- **Work instruction**
Wherever the word "with" appears in a line of the data, that line should be copied.

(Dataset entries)
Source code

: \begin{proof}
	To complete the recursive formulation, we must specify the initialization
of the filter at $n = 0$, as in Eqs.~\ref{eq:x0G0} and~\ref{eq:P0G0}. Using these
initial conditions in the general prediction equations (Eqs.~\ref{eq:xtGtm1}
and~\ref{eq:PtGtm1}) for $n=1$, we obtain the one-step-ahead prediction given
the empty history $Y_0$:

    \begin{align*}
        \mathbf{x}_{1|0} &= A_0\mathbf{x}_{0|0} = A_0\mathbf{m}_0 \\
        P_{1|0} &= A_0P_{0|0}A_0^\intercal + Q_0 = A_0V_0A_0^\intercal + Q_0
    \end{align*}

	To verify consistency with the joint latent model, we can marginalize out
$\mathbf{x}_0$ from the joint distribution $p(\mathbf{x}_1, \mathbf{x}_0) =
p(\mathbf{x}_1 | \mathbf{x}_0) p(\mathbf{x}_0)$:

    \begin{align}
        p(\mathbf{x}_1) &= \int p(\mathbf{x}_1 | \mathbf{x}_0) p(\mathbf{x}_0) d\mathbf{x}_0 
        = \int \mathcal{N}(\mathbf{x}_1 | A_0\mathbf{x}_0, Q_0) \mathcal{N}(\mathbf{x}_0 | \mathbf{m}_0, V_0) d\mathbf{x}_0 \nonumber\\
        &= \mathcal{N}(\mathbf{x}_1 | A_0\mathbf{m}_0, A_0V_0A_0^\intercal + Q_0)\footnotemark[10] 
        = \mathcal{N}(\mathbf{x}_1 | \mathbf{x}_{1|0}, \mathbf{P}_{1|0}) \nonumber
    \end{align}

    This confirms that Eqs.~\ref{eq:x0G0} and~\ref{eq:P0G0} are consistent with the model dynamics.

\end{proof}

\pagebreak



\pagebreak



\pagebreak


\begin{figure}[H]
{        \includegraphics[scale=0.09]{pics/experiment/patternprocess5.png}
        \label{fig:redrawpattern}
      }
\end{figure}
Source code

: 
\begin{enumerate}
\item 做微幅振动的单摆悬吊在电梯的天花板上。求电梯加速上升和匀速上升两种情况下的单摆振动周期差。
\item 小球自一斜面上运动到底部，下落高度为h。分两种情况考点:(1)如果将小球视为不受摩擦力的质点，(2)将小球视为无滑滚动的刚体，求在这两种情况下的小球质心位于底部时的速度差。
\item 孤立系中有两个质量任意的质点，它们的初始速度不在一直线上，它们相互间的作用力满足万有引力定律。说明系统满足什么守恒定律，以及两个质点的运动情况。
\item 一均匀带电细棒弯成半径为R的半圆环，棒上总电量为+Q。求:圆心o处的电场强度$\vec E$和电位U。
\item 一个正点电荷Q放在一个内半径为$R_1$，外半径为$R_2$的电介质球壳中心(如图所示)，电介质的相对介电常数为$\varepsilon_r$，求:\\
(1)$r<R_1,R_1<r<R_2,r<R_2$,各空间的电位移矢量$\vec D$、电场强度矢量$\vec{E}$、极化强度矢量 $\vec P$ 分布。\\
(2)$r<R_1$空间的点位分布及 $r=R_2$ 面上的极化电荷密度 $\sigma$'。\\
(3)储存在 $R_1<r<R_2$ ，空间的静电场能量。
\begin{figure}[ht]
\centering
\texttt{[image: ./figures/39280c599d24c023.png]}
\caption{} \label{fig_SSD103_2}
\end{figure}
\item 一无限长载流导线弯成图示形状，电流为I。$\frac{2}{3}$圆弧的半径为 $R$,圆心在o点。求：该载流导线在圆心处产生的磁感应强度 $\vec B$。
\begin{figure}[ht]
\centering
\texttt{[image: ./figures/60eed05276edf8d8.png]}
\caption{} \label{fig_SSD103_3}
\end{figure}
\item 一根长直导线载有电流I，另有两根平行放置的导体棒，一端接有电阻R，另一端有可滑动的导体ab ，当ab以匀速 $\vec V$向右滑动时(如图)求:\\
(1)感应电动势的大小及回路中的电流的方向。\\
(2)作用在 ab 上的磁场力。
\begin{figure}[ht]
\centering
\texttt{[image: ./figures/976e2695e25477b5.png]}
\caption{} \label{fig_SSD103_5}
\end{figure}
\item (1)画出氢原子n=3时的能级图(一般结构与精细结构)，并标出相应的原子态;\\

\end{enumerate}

---

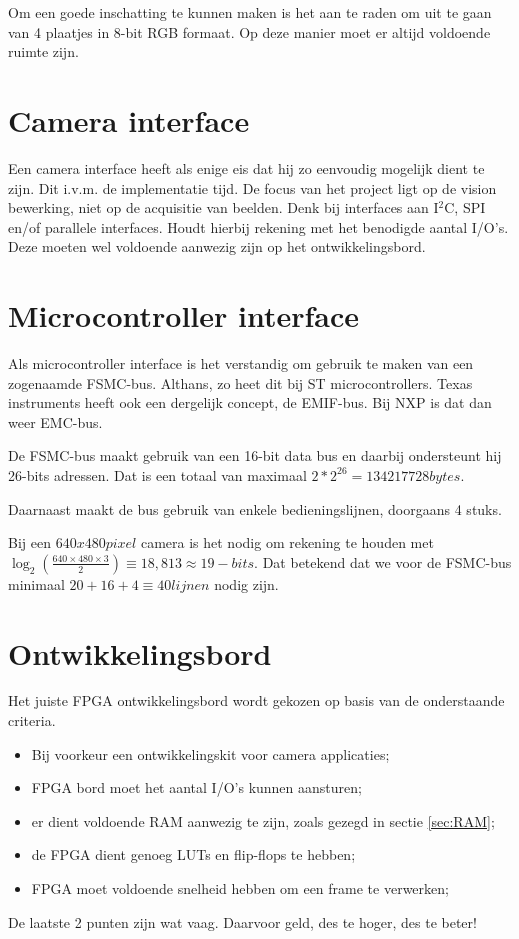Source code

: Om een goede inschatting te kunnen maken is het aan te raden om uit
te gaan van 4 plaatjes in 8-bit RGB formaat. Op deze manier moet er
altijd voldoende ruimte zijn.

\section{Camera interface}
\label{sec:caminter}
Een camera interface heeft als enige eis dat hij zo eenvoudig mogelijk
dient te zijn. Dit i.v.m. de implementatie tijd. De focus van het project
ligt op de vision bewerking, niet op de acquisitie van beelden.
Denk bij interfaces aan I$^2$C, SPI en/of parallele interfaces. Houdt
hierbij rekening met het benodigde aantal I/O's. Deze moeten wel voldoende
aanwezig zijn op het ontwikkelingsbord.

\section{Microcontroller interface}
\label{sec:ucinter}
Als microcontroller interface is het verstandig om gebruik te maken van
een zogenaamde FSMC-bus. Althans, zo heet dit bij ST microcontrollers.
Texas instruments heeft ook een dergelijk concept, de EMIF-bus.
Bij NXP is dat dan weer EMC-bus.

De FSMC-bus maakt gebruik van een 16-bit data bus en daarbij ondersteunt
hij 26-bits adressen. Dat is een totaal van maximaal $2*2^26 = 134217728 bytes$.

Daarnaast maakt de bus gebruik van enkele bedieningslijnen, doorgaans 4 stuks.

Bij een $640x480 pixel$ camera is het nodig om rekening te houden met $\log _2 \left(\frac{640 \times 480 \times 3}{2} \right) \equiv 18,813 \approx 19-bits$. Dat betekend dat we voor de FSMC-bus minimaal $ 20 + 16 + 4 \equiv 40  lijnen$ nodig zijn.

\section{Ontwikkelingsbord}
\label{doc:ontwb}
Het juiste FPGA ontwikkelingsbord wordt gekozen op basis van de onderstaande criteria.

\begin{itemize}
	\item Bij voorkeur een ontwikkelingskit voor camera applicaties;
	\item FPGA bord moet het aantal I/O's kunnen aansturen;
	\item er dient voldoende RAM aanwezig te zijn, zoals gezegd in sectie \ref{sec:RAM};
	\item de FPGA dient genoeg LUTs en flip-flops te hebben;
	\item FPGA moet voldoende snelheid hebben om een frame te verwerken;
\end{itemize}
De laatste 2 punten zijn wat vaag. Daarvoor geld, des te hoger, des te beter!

==

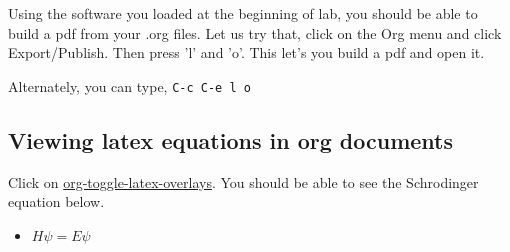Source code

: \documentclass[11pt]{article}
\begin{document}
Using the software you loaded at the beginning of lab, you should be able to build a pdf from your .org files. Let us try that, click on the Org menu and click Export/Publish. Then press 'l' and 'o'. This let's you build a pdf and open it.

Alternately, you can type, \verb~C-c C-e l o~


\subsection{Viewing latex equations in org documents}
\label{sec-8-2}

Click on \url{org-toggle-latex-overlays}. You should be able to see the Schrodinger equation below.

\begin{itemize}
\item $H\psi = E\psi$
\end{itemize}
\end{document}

- **Solution to the problem**
	To verify consistency with the joint latent model, we can marginalize out
    This confirms that Eqs.~\ref{eq:x0G0} and~\ref{eq:P0G0} are consistent with the model dynamics.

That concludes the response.